Investment in 403(b) plans jumped in 2012

By BenefitsPro


By Paula Aven Gladych

Investment in 403(b) plans continues to rise as both plan sponsors and participants upped their dedication to the retirement savings plans in 2012.

The fifth annual 403(b) plan survey from the Plan Sponsor Council of America found that the majority of 403(b) organizations contributed to their plans in 2012, with the average contribution nearly 10 percent higher than 2011. It also identified opportunities in the 403(b) space that financial advisors and third-party administrators could benefit from.

Sponsored by the Principal Financial Group, the benchmarking survey looks at trends in retirement plans sponsored by nonprofit organizations and public schools, colleges and universities.

It found that the percentage of participants contributing to plans increased to 66.2 percent in 2012 from 64.3 percent in 2011, and the average deferral rate also jumped up to 5.7 percent from 5.4 percent in 2011.

The number of 403(b) plans permitting Roth after-tax contributions continues to grow. In 2012, 23.8 percent of plans allowed a Roth feature, up from 21.7 percent in 2011 and 10.9 percent in 2007.
More 403(b) plans are allowing those 50 and older to make catch-up contributions and 27.7 percent are now matching those contributions. The survey found that 17 percent of participants made the extra contributions in 2012 compared to 13.4 percent in 2011.

Education became a major focus in 2012, with 70.7 percent of plan sponsors making better use of email, nearly 25 percent using webinars and 54.2 percent holding one-on-one meetings.

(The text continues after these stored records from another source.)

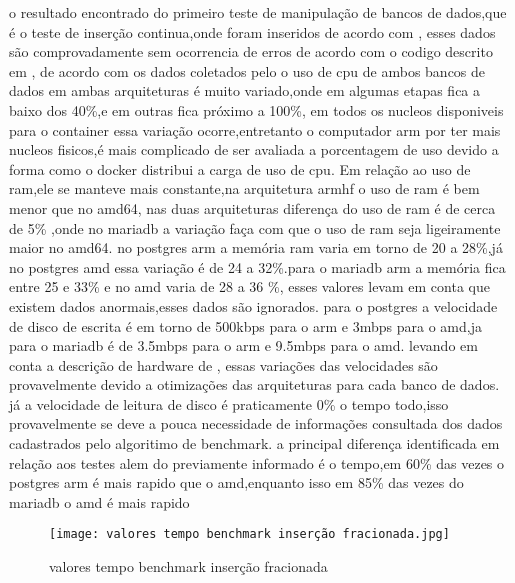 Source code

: \documentclass[
	12pt,				%
	openright,			%
	oneside,			%
	a4paper,			%
	english,			%
	french,				%
	spanish,			%
	brazil,				%
	]{abntex2}
\begin{document}


o resultado encontrado do primeiro teste de manipulação de bancos de dados,que é o teste de inserção continua,onde foram inseridos de acordo com ,
esses dados são comprovadamente sem ocorrencia de erros de acordo com o codigo descrito em ,
de acordo com os dados coletados pelo  o uso de cpu de ambos bancos de dados em ambas arquiteturas é muito variado,onde em algumas etapas fica a baixo dos 40\%,e em outras fica próximo a 100\%,
em todos os nucleos disponiveis para o container essa variação ocorre,entretanto o computador arm por ter mais nucleos fisicos,é mais complicado de ser avaliada a porcentagem de uso devido a forma como o docker distribui a carga de uso de cpu.
Em relação ao uso de ram,ele se manteve mais constante,na arquitetura armhf o uso de ram é bem menor que no amd64,
nas duas arquiteturas diferença do uso de ram é de cerca de 5\% ,onde no mariadb a variação faça com que o uso de ram seja ligeiramente maior no amd64.
no postgres arm a memória ram varia em torno de 20 a 28\%,já no postgres amd essa variação é de 24 a 32\%.para o mariadb arm a memória fica entre 25 e 33\% e no amd varia de 28 a 36 \%,
esses valores levam em conta que existem dados anormais,esses dados são ignorados.
para o postgres a velocidade de disco de escrita é em torno de 500kbps para o arm e 3mbps para o amd,ja para o mariadb é de 3.5mbps para o arm e 9.5mbps para o amd.
levando em conta a descrição de hardware de , essas variações das velocidades são provavelmente devido a otimizações das arquiteturas para cada banco de dados.
já a velocidade de leitura de disco é praticamente 0\% o tempo todo,isso provavelmente se deve a pouca necessidade de informações consultada dos dados cadastrados pelo algoritimo de benchmark.
a principal diferença identificada em relação aos testes alem do previamente informado é o tempo,em 60\% das vezes o postgres arm é mais rapido que o amd,enquanto isso em 85\% das vezes do mariadb o amd é mais rapido
\begin{figure}
  \texttt{[image: valores tempo benchmark inserção fracionada.jpg]}
  \caption{valores tempo benchmark inserção fracionada}
  \label{fig:resultados insercao fracionada}
\end{figure}
\end{document}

Only 11.6 percent of 403(b) participants had outstanding loans in 2012 representing only 1 percent of plan assets, about half the amount that was reported in PSCA’s 2012 survey on 401(k) plans. The number of participants taking a hardship withdrawal from 403(b) plans continued to decline from 1.6 percent in 2011 to only 1.2 percent in 2012.

The survey found a few areas where improvements could be made, areas of opportunity for financial professionals and third-party administrators.

It found that nearly 15 percent of small plans permit Roth after-tax contributions compared to 42.9 percent of larger organizations and that higher-education institutions on average make 65 funds available for participant contributions, two to three times higher than other industries in the survey.

“The data indicates there are opportunities to help 403(b) sponsors continue to modernize their plans,” said Aaron Friedman, national non-profit practice leader for The Principal. “One of the biggest opportunities may lie with higher education. Nearly half (47.9 percent) of these institutions still use more than one provider and for 40 percent of them, it’s been at least five years since their last RFP.”

The Plan Sponsor Council of America, a national, non-profit association of 1,200 companies and their six million employees, advocates increased retirement security through defined contribution programs to federal policymakers.

The Principal Financial Group is a global investment management company offering retirement services, insurance solutions and asset management.